Lead Concerns Push Newark to Distribute Bottled Water to Residents

By Ayana Byrd Aug 12, 2019

Sunday (August 11), elected officials for Newark announced that the city will distribute free bottled water to residents whose tap water may contain high levels of lead.

The move came in response to a letter that the United States Environmental Protection Agency (EPA) sent to the city on Friday (August 9), urging Newark to offer bottled water to any residents with lead pipes “as soon as possible.” From the letter: “We are unable at this time to assure Newark residents that their heath is fully protected when drinking tap water filtered through these devices.”

As Colorlines previously reported, in 2016, the water in 30 Newark public schools tested positive for elevated levels of lead. One year later, tests of samples of tap water from residences showed elevated lead levels. In response, Mayor Ras Baraka and other elected officials said that it was not the water, but the city’s aging pipes that were the problem. In April 2018, the city’s website said water in Newark was “absolutely safe to drink.” But in a January 2019 letter that Baraka sent to President Donald Trump, he said the lead service lines needed to be replaced to the tune of $70 million.

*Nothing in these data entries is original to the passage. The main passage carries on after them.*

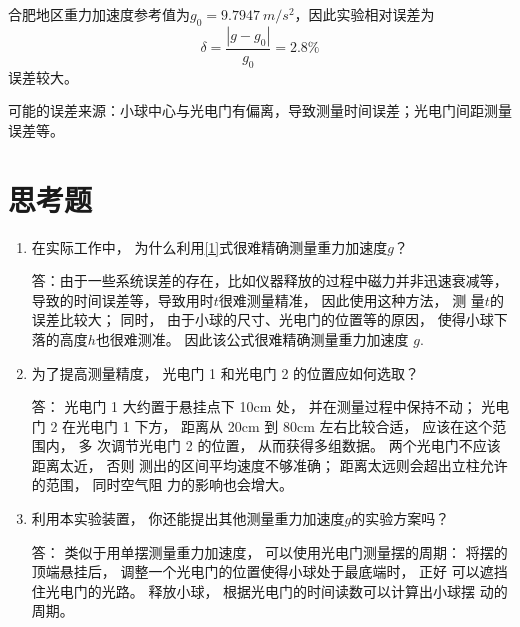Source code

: \documentclass[12pt]{article}
\begin{document}
合肥地区重力加速度参考值为$g_0=\SI{9.7947}{m/s^2}$，因此实验相对误差为
\[\delta =\frac{|g-g_0|}{g_0}=2.8\%\]
误差较大。

可能的误差来源：小球中心与光电门有偏离，导致测量时间误差；光电门间距测量误差等。



\section*{思考题}
\begin{enumerate}
    \item 在实际工作中， 为什么利用\eqref{1}式很难精确测量重力加速度$ g$？
    
    答：由于一些系统误差的存在，比如仪器释放的过程中磁力并非迅速衰减等，导致的时间误差等，导致用时$ t $很难测量精准， 因此使用这种方法， 测
    量$ t $的误差比较大； 同时， 由于小球的尺寸、光电门的位置等的原因， 使得小球下
    落的高度$ h $也很难测准。 因此该公式很难精确测量重力加速度 $g$.

\item 为了提高测量精度， 光电门 1 和光电门 2 的位置应如何选取？

答： 光电门 1 大约置于悬挂点下 10cm 处， 并在测量过程中保持不动； 光电门
2 在光电门 1 下方， 距离从 20cm 到 80cm 左右比较合适， 应该在这个范围内， 多
次调节光电门 2 的位置， 从而获得多组数据。 两个光电门不应该距离太近， 否则
测出的区间平均速度不够准确； 距离太远则会超出立柱允许的范围， 同时空气阻
力的影响也会增大。

\item 利用本实验装置， 你还能提出其他测量重力加速度$ g $的实验方案吗？

答： 类似于用单摆测量重力加速度， 可以使用光电门测量摆的周期： 
将摆的顶端悬挂后， 调整一个光电门的位置使得小球处于最底端时， 正好
可以遮挡住光电门的光路。 释放小球， 根据光电门的时间读数可以计算出小球摆
动的周期。
\end{enumerate}
\end{document}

In October, officials distributed 40,000 free water filters to homes that draw water from the Pequannock Treatment Plant. This was after a study found that lead was leaching into this water because of ineffective corrosion treatment at the plant, which is in West Milford, New Jersey. Officials insisted that the water was safe for the rest of the majority-Black city of approximately 282,000 people.

Reports The New York Times:


The decision to provide bottled water—a measure used during the water crisis in Flint, Michigan—came after testing this month showed that water filters provided by the city were not properly removing lead. It was Newark’s strongest effort yet to address the problem and an acknowledgment of the severity of the public health crisis.

Following the EPA’s letter, The Times reports that Baraka only recommended that pregnant women and young children—not all Newark residents—should use bottled water, asserting that without additional testing it was unclear if the water was dangerous for everyone. “We don’t know either way,” he said. “We don’t have enough information to make that determination.”

Free bottled water is currently only available for those residents of the Pequannock service area who have lead service lines and received filters.

On Thursday (August 15), there will be a court appearance for the lawsuit that the Natural Resources Defense Council brought against Newark and the state of New Jersey for violating federal safe drinking water laws. Lead exposure in children can negatively impact IQ, concentration and academic achievement. It can also lead to a decrease in fertility and an increase in infant deaths.